How Navy SEAL Training Shaped My Parenting Philosophy
A former special operations officer explains how military discipline and adaptability translate into raising resilient, confident children.
When I left the Navy SEALs after fourteen years of service, the decision wasn’t driven by burnout or disillusionment. It was about time—specifically, the finite hours I’d already missed with my three young children. The military had taught me how to operate under extreme pressure, but parenting demanded a different kind of endurance. What surprised me, however, was how seamlessly the principles I’d internalized as a SEAL translated into my new role as a father. The same adaptability that kept my team alive in hostile environments now helps me navigate the unpredictable terrain of childhood. What I once saw as rigid military doctrine revealed itself as a framework for raising kids who are both confident and compassionate—lessons I’m still learning every day.
Another military principle that proved invaluable was the emphasis on controlled failure. SEALs train relentlessly, not to avoid mistakes, but to normalize them as part of the learning process. Live-fire exercises are designed to expose weaknesses so they can be addressed before real stakes emerge. I apply this mindset by creating low-risk opportunities for my kids to stumble. When my middle child was hesitant to join a local soccer team, we didn’t focus on winning. Instead, I told him the only expectation was to ‘figure out what works and what doesn’t.’ He missed passes, lost games, and came home frustrated—but he also returned each week more determined. By the season’s end, he wasn’t just playing; he was strategizing. The military teaches that confidence isn’t the absence of failure, but the experience of overcoming it.

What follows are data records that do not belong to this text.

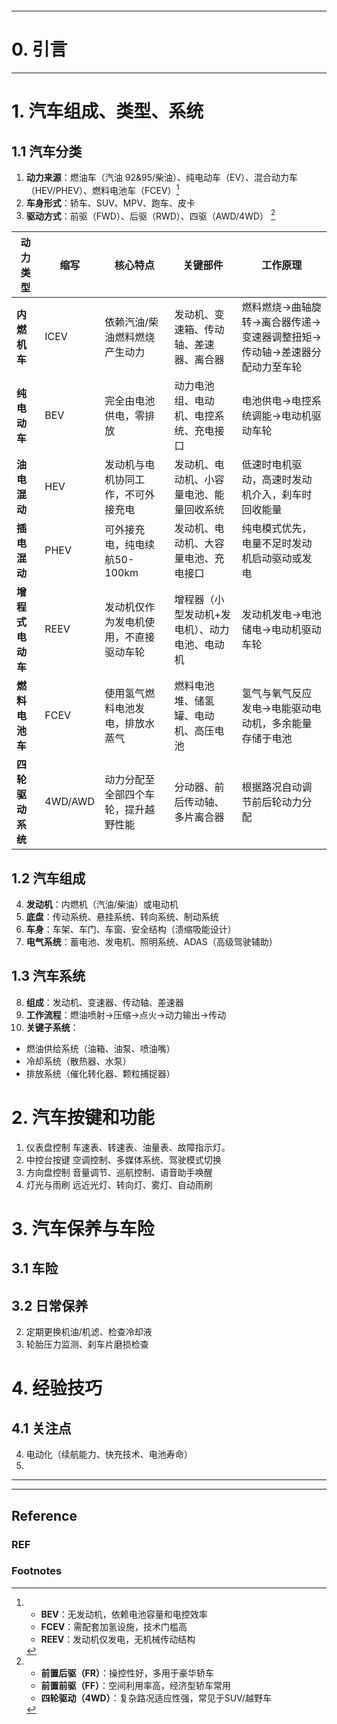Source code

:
 ```table-of-contents
```
---
# 0. 引言


----
# 1. 汽车组成、类型、系统 
## 1.1 汽车分类 
1. **动力来源**：燃油车（汽油 92&95/柴油）、纯电动车（EV）、混合动力车（HEV/PHEV）、燃料电池车（FCEV）[^1]
2. **车身形式**：轿车、SUV、MPV、跑车、皮卡
3. **驱动方式**：前驱（FWD）、后驱（RWD）、四驱（AWD/4WD） [^2]

| **动力类型**   | **缩写**  | **核心特点**            | **关键部件**                 | **工作原理**                                    |
| ---------- | ------- | ------------------- | ------------------------ | ------------------------------------------- |
| **内燃机车**   | ICEV    | 依赖汽油/柴油燃料燃烧产生动力     | 发动机、变速箱、传动轴、差速器、离合器      | 燃料燃烧→曲轴旋转→离合器传递→变速器调整扭矩→传动轴→差速器分配动力至车轮 <br> |
| **纯电动车**   | BEV     | 完全由电池供电，零排放         | 动力电池组、电动机、电控系统、充电接口 <br> | 电池供电→电控系统调能→电动机驱动车轮                         |
| **油电混动**   | HEV     | 发动机与电机协同工作，不可外接充电   | 发动机、电动机、小容量电池、能量回收系统     | 低速时电机驱动，高速时发动机介入，刹车时回收能量                    |
| **插电混动**   | PHEV    | 可外接充电，纯电续航50-100km  | 发动机、电动机、大容量电池、充电接口 <br>  | 纯电模式优先，电量不足时发动机启动驱动或发电                      |
| **增程式电动车** | REEV    | 发动机仅作为发电机使用，不直接驱动车轮 | 增程器（小型发动机+发电机）、动力电池、电动机  | 发动机发电→电池储电→电动机驱动车轮                          |
| **燃料电池车**  | FCEV    | 使用氢气燃料电池发电，排放水蒸气    | 燃料电池堆、储氢罐、电动机、高压电池 <br>  | 氢气与氧气反应发电→电能驱动电动机，多余能量存储于电池                 |
| **四轮驱动系统** | 4WD/AWD | 动力分配至全部四个车轮，提升越野性能  | 分动器、前后传动轴、多片离合器 <br>     | 根据路况自动调节前后轮动力分配                             |
## 1.2 汽车组成 
4. **发动机**：内燃机（汽油/柴油）或电动机 
5. **底盘**：传动系统、悬挂系统、转向系统、制动系统 
6. **车身**：车架、车门、车窗、安全结构（溃缩吸能设计） 
7. **电气系统**：蓄电池、发电机、照明系统、ADAS（高级驾驶辅助）
## 1.3 汽车系统 
8. **组成**：发动机、变速器、传动轴、差速器
9. **工作流程**：燃油喷射→压缩→点火→动力输出→传动
10. **关键子系统**：
 - 燃油供给系统（油箱、油泵、喷油嘴）
 - 冷却系统（散热器、水泵）
 - 排放系统（催化转化器、颗粒捕捉器）

# 2. 汽车按键和功能 
1. 仪表盘控制
车速表、转速表、油量表、故障指示灯。
2. 中控台按键
空调控制、多媒体系统、驾驶模式切换
1. 方向盘控制
音量调节、巡航控制、语音助手唤醒 
1. 灯光与雨刷
远近光灯、转向灯、雾灯、自动雨刷 


# 3. 汽车保养与车险 
## 3.1 车险 


## 3.2 日常保养 
2. 定期更换机油/机滤、检查冷却液 
3. 轮胎压力监测、刹车片磨损检查



# 4. 经验技巧 
## 4.1 关注点 
4. 电动化（续航能力、快充技术、电池寿命）
5. 



---
---
## Reference 
### REF 


### Footnotes

[^1]: - **BEV**：无发动机，依赖电池容量和电控效率
	- **FCEV**：需配套加氢设施，技术门槛高
	- **REEV**：发动机仅发电，无机械传动结构
[^2]: - **前置后驱（FR）**：操控性好，多用于豪华轿车
	- **前置前驱（FF）**：空间利用率高，经济型轿车常用
	- **四轮驱动（4WD）**：复杂路况适应性强，常见于SUV/越野车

One of the most counterintuitive lessons from special operations is the value of decentralized decision-making. SEAL teams operate on the principle that those closest to the problem often have the best solutions. In parenting, this translates to trusting children with age-appropriate autonomy. My youngest, at six, wanted to walk to a friend’s house alone—a request that initially triggered my protective instincts. Instead of dismissing it, we discussed potential risks and agreed on checkpoints. She returned beaming, not just from the visit, but from the responsibility. The military drills the importance of empowering subordinates to act without constant oversight. Kids, like operators, rise to the level of trust placed in them. Micromanaging stifles growth; guided independence fosters it.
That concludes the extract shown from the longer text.